• **Requirement**: Please copy out every line of the listing below in which the word "qEntity" appears.
── Recorded information
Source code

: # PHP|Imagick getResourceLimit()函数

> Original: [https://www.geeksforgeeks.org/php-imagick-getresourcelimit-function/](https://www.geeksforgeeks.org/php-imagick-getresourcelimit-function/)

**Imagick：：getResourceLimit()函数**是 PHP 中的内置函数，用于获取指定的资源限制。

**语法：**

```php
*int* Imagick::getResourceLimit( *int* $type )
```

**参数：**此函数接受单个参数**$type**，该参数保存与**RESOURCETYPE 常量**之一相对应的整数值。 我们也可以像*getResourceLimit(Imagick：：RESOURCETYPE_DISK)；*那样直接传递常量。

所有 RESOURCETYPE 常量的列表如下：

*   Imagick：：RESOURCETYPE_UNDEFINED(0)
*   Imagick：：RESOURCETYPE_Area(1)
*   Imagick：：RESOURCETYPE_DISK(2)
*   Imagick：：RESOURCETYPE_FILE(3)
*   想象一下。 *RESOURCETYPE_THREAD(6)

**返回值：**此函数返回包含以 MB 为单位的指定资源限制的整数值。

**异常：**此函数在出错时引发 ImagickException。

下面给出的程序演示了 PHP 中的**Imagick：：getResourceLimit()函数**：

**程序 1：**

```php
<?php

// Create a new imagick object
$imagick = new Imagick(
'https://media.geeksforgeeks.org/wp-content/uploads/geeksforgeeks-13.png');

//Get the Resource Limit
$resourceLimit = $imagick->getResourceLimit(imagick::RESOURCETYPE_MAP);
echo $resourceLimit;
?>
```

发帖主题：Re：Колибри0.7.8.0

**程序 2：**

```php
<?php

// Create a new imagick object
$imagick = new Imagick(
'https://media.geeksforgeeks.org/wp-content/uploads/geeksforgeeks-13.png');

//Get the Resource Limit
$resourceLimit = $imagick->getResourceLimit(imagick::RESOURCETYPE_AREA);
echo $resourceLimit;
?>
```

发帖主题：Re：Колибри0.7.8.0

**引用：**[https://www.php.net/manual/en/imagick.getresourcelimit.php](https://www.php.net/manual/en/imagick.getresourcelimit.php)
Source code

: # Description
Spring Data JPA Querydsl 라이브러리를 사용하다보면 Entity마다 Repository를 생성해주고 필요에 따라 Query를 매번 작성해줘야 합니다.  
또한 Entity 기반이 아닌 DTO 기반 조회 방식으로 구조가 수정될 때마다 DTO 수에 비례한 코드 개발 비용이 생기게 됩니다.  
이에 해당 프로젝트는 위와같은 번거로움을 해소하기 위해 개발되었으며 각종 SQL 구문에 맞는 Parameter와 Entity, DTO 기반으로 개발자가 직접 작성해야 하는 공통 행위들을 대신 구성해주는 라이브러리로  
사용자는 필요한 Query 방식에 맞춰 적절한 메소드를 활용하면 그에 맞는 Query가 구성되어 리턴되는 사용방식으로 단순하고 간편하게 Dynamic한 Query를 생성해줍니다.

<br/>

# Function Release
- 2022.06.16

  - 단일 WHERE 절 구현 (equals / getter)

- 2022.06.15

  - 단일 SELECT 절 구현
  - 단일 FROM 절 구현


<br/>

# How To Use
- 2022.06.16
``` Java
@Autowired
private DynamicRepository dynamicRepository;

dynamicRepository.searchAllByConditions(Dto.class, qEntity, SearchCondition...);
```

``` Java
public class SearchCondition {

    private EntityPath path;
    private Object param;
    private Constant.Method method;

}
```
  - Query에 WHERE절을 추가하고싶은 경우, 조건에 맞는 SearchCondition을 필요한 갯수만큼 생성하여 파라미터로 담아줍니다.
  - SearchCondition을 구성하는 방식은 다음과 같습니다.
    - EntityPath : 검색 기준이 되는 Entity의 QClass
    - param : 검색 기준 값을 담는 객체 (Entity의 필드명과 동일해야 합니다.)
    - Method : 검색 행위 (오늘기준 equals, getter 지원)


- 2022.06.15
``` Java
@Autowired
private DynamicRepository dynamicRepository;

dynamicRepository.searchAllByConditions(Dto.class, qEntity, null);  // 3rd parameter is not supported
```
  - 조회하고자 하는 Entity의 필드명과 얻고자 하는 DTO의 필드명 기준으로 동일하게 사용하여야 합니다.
────
• **Written response**:
dynamicRepository.searchAllByConditions(Dto.class, qEntity, SearchCondition...);
dynamicRepository.searchAllByConditions(Dto.class, qEntity, null);  // 3rd parameter is not supported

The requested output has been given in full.